To determine which activities are most important, successful managers begin with the end goal: They start with the outcome and work backwards. The causal chain below forms the basis for salesperson focus.
Once KPIs are identified, the activities necessary to drive their achievement can be determined. This exercise creates a clear task for sellers focusing them on doing the important stuff first–the high impact activities that will lead them directly to success.
Once the high impact activities have been identified, managers need to prepare and plan their coaching conversations in a way that contributes to effective sales execution. Diligent preparation ensures that the conversation will be focused and comprehensive. Something as simple as a clear agenda for the conversation will help the manager and rep remain stay on task and facilitate an effective coaching session.
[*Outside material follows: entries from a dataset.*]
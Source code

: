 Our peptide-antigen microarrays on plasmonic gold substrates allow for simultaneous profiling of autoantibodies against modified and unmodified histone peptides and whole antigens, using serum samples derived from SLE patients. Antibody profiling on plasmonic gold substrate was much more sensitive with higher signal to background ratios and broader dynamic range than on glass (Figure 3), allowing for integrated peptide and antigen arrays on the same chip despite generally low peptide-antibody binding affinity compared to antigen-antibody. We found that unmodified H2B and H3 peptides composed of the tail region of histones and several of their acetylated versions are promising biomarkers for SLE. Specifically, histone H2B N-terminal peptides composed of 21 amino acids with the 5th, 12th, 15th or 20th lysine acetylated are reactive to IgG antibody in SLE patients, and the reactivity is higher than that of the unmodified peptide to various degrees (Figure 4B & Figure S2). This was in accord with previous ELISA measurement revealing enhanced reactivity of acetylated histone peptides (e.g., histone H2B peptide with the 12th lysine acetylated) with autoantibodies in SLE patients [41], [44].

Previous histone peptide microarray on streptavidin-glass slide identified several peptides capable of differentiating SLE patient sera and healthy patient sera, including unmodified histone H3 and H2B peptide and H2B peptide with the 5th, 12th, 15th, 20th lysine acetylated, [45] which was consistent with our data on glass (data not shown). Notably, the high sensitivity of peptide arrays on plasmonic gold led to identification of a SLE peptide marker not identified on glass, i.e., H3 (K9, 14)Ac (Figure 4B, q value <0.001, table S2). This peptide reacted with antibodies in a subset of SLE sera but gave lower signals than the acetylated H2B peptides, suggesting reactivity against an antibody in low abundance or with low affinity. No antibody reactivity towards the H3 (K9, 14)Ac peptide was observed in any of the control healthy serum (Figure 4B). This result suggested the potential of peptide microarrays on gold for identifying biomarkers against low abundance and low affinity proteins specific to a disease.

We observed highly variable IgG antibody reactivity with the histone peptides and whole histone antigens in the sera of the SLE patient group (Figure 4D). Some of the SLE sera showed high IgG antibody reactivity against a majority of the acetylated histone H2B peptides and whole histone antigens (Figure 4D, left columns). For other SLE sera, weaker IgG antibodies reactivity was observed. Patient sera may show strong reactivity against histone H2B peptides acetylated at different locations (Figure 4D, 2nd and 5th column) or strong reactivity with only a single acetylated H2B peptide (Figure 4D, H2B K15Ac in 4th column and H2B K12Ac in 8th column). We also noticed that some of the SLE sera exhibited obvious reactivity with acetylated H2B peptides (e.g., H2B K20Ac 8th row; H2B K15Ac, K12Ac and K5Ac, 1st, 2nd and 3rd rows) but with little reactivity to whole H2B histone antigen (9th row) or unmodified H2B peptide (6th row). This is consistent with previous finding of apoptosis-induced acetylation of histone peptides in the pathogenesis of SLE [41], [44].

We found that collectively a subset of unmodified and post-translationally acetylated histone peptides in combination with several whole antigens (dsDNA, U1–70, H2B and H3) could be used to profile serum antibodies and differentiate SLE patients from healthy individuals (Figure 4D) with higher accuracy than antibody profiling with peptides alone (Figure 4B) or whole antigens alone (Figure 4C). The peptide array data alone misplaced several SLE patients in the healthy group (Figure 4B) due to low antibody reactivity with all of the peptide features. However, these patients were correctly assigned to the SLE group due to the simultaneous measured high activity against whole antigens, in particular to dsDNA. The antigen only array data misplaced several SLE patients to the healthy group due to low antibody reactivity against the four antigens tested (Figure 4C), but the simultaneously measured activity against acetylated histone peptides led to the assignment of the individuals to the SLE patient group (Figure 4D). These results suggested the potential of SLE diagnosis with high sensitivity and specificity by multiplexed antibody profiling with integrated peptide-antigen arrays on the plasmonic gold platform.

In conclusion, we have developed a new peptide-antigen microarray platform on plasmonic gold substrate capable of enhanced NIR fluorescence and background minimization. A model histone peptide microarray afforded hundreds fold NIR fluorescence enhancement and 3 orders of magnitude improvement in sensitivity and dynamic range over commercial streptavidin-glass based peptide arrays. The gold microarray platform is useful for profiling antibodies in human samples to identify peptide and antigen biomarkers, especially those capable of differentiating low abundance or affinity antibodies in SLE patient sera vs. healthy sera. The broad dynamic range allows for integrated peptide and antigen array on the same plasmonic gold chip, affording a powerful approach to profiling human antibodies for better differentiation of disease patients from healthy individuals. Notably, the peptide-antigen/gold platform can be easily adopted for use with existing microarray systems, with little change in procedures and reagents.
Successful coaching conversations generate the right outputs and ensure effective sales execution. Whether the desired output is a plan for an upcoming sales call or a competitive strategy to unseat an incumbent, structure dramatically increases the likelihood of achieving the desired outcome. But the work doesn’t stop there.
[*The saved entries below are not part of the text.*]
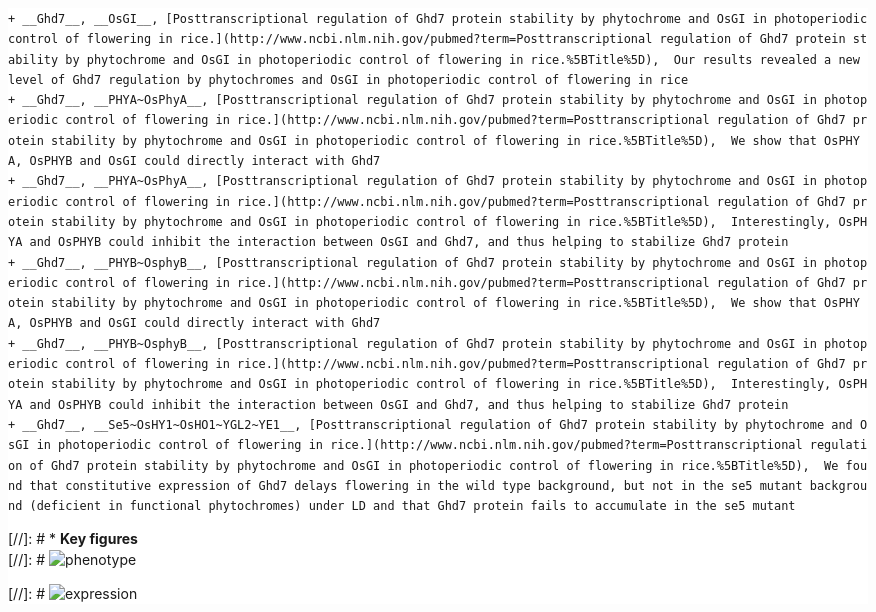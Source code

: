     + __Ghd7__, __OsGI__, [Posttranscriptional regulation of Ghd7 protein stability by phytochrome and OsGI in photoperiodic control of flowering in rice.](http://www.ncbi.nlm.nih.gov/pubmed?term=Posttranscriptional regulation of Ghd7 protein stability by phytochrome and OsGI in photoperiodic control of flowering in rice.%5BTitle%5D),  Our results revealed a new level of Ghd7 regulation by phytochromes and OsGI in photoperiodic control of flowering in rice
    + __Ghd7__, __PHYA~OsPhyA__, [Posttranscriptional regulation of Ghd7 protein stability by phytochrome and OsGI in photoperiodic control of flowering in rice.](http://www.ncbi.nlm.nih.gov/pubmed?term=Posttranscriptional regulation of Ghd7 protein stability by phytochrome and OsGI in photoperiodic control of flowering in rice.%5BTitle%5D),  We show that OsPHYA, OsPHYB and OsGI could directly interact with Ghd7
    + __Ghd7__, __PHYA~OsPhyA__, [Posttranscriptional regulation of Ghd7 protein stability by phytochrome and OsGI in photoperiodic control of flowering in rice.](http://www.ncbi.nlm.nih.gov/pubmed?term=Posttranscriptional regulation of Ghd7 protein stability by phytochrome and OsGI in photoperiodic control of flowering in rice.%5BTitle%5D),  Interestingly, OsPHYA and OsPHYB could inhibit the interaction between OsGI and Ghd7, and thus helping to stabilize Ghd7 protein
    + __Ghd7__, __PHYB~OsphyB__, [Posttranscriptional regulation of Ghd7 protein stability by phytochrome and OsGI in photoperiodic control of flowering in rice.](http://www.ncbi.nlm.nih.gov/pubmed?term=Posttranscriptional regulation of Ghd7 protein stability by phytochrome and OsGI in photoperiodic control of flowering in rice.%5BTitle%5D),  We show that OsPHYA, OsPHYB and OsGI could directly interact with Ghd7
    + __Ghd7__, __PHYB~OsphyB__, [Posttranscriptional regulation of Ghd7 protein stability by phytochrome and OsGI in photoperiodic control of flowering in rice.](http://www.ncbi.nlm.nih.gov/pubmed?term=Posttranscriptional regulation of Ghd7 protein stability by phytochrome and OsGI in photoperiodic control of flowering in rice.%5BTitle%5D),  Interestingly, OsPHYA and OsPHYB could inhibit the interaction between OsGI and Ghd7, and thus helping to stabilize Ghd7 protein
    + __Ghd7__, __Se5~OsHY1~OsHO1~YGL2~YE1__, [Posttranscriptional regulation of Ghd7 protein stability by phytochrome and OsGI in photoperiodic control of flowering in rice.](http://www.ncbi.nlm.nih.gov/pubmed?term=Posttranscriptional regulation of Ghd7 protein stability by phytochrome and OsGI in photoperiodic control of flowering in rice.%5BTitle%5D),  We found that constitutive expression of Ghd7 delays flowering in the wild type background, but not in the se5 mutant background (deficient in functional phytochromes) under LD and that Ghd7 protein fails to accumulate in the se5 mutant

[//]: # * **Key figures**  
[//]: # <img src="http://funRiceGenes.github.io/images/ghd7.pheno.jpeg" alt="phenotype"  style="width: 600px;"/>

[//]: # <img src="http://funRiceGenes.github.io/images/ghd7.exp.jpeg" alt="expression"  style="width: 600px;"/>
The final piece–where the rubber meets the road–is operationalizing coaching into the sales manager’s day-to-day job. We’ve discovered the only way to make enable consistent coaching is to set the bar low. This is the antithesis of the way salespeople and sales leaders typically think. We don’t just want goals, we want stretch goals. We want to overachieve. We think more is better. And we are wrong.
Our research of top-performing managers sheds important light on this point. Top-performing managers–those with 75 percent or more of their salespeople at quota–don’t coach more hours or more often than their lower-preforming peers. They coach differently. They focus seller effort, structure coaching to ensure effective sales execution, and adopt the minimum level of formality needed to get the job done. That’s right… The minimum level of formality to get the job done!
Top-performing managers coach less frequently, but for a longer duration. In contrast, low-performing managers are like whirling dervishes. They feel productive, only they’re not, and their salespeople suffer because of it.
Let’s take an example. Say that one of the highest impact activities for a territory salesperson is early-stage qualification of new opportunities to ensure he focuses on winnable deals. Coaching sellers to properly qualify opportunities and structuring those conversations to get to the desired level of depth may require an hour. If a sales manager has ten salespeople and wants to do this type of coaching effectively, she may only be able to do it every other week–or even once per month. Deeper, one hour coaching every other week will move the needle more effectively than shallower, 30-minute coaching every week. How often a sales manager coaches is less important than how well that manager coaches. Quality is the clear winner over quantity when it comes to coaching.
The recipe for good coaching is pretty straight-forward. First, create clear tasks for your salespeople by making a direct causal chain between business results, sales objectives (or KPIs), and high-impact seller activities. Second, structure your coaching efforts to ensure effective execution of high-impact activities by preparing for the coaching sessions. Finally, apply the minimum level of formality–meaning less often, but in more depth–to coaching conversations. Top-performing sales managers coach this way, and so can you.